Diese wirtschaftliche und gesellschaftliche Entwicklung führte auch dazu, dass schon im Februar 1897 – nur 14 Monate nach den ersten Filmvorführungen in Paris – in Osaka Filme von einer Schifffahrt auf der Themse, einem Tanzfest in Paris und von Zar Nikolaus II. gezeigt wurden. Die ersten Filmaufnahmen in Japan machte ein französischer Ingenieur, aber noch im selben Jahr kam es zum ersten japanischen Versuch.

Um 1900 gehörten Filmvorstellungen schon zur beliebtesten Unterhaltung und 1908 wurde das erste Filmstudio gebaut. Bei der Produktion ließ man sich vielfach von westlichen Filmen inspirieren, die Werke von Chaplin, Griffith und der expressionistische Film Deutschlands stellten eine wichtige Anregung für junge Regisseure dar. Aber auch die Produktion stieg rasant an und in den 1920er Jahren überflügelte die Zahl der einheimischen Filme die ausländischen.

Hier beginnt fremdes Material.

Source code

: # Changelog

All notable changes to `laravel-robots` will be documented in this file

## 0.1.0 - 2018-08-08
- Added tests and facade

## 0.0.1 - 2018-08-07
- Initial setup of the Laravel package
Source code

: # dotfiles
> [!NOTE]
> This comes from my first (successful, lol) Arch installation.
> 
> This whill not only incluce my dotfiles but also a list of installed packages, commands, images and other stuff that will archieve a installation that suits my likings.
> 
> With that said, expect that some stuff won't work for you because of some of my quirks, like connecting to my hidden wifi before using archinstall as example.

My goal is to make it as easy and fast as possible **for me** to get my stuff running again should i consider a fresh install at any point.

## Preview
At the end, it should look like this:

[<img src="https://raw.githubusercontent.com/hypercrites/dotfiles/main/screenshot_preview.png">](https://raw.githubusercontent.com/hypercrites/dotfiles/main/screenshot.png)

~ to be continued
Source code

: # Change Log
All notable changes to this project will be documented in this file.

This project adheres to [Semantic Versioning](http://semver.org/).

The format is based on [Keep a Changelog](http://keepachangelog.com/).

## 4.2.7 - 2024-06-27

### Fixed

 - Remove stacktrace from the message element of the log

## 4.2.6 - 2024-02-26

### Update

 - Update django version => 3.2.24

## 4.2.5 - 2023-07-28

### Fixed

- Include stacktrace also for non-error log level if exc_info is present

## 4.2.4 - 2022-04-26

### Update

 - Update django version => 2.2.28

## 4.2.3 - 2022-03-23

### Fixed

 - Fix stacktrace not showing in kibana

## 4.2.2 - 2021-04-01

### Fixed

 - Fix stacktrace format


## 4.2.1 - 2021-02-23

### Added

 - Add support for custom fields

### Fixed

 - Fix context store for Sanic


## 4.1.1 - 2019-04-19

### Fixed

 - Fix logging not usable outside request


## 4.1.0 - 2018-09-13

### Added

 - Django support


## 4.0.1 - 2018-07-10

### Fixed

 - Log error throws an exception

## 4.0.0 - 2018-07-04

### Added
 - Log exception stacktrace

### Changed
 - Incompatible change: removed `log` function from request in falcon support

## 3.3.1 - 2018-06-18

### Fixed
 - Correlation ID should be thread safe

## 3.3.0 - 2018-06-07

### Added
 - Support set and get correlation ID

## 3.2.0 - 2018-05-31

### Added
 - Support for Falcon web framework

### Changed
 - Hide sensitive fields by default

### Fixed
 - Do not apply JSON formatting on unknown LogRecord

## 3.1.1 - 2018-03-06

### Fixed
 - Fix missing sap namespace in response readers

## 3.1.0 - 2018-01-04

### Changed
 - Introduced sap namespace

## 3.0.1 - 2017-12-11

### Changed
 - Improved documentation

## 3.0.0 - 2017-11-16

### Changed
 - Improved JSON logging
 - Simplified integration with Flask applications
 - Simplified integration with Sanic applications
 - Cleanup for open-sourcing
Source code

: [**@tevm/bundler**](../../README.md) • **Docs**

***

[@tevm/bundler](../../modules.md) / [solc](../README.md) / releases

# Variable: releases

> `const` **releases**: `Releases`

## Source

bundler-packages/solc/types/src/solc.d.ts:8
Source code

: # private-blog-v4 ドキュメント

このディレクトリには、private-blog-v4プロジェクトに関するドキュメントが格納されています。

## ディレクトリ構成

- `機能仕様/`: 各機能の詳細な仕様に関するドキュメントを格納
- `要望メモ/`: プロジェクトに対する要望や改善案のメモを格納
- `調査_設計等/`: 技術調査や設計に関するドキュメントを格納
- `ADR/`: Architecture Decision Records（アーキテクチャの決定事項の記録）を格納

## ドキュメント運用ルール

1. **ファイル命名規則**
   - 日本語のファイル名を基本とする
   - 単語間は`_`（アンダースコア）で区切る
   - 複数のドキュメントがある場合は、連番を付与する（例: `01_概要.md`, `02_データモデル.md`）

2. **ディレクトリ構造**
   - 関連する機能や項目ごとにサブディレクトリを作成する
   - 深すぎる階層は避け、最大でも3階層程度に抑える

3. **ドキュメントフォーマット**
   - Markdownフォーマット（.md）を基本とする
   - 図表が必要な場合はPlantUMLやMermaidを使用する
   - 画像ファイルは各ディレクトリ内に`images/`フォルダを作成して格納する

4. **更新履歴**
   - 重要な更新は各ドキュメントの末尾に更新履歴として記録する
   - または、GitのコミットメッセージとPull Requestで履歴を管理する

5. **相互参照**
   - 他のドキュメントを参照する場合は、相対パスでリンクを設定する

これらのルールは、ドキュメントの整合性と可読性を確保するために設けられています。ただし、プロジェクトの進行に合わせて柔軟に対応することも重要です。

Nicht nur Unterhaltungsfilme wurden gedreht, sondern in Spiel- und Dokumentarfilmen auch Kritik an den wirtschaftlichen Problemen und Klassengegensätzen geübt, während sich Regisseure wie Yasujirô Ozu und Mikio Naruse auf die realitätsnahe Schilderung des kleinbürgerlichen Alltags spezialisierten, die Schattenseiten und die harte Wirklichkeit dabei aber nicht aussparten.

Infolge wirtschaftlicher Schwierigkeiten wurde der Tonfilm erst 1930 und 1931 eingeführt, setzte sich dann aber rasch durch. Wirtschaftlich brach 1935 das goldene Zeitalter für die japanische Filmindustrie an, stieg die Besucherzahl in den folgenden fünf Jahren von 185 Millionen auf 405 Millionen doch auf mehr als das doppelte. Auf der anderen Seite schränkte eine seit der Mandschurei-Krise (1931/32) zunehmend restriktive Medienpolitik die Freiheit der Regisseure immer mehr ein.

Dies zeigt sich auch im Werk des 1909 geborenen Sadao Yamanaka, der anfänglich mit "Tange Sazen and the Pot Worth a Million Ryo" (1935) einen komödiantischen Samuraifilm drehte, in der Folge aber, beeinflusst von dem stärker werdenden Militärregime, in "Ninjô kami fûsen" ("Humanity and Paper Balloons", 1937) pessimistischer und dunkel vom Kollaps eines rigiden Klassensystems erzählte.

Nationalistische Töne, mit denen man das Volk für die imperialistische Politik gewann und die sich anbahnenden Kriege gegen China und die USA vorbereitete, wurden auch in den Filmen zunehmend stärker. Selbst in den Filmen Yasujirô Ozus, Kenji Mizoguchi und Akira Kurosawas zeigt sich in dieser Zeit der Einfluss des verschärften Militarismus. Denn ganz im Gegensatz zu seinen anderen Filmen ließ sich Ozu in "Chichi Ariki" ("Es war einmal ein Vater", 1942) zu einer Verherrlichung einer Vaterfigur hinreißen.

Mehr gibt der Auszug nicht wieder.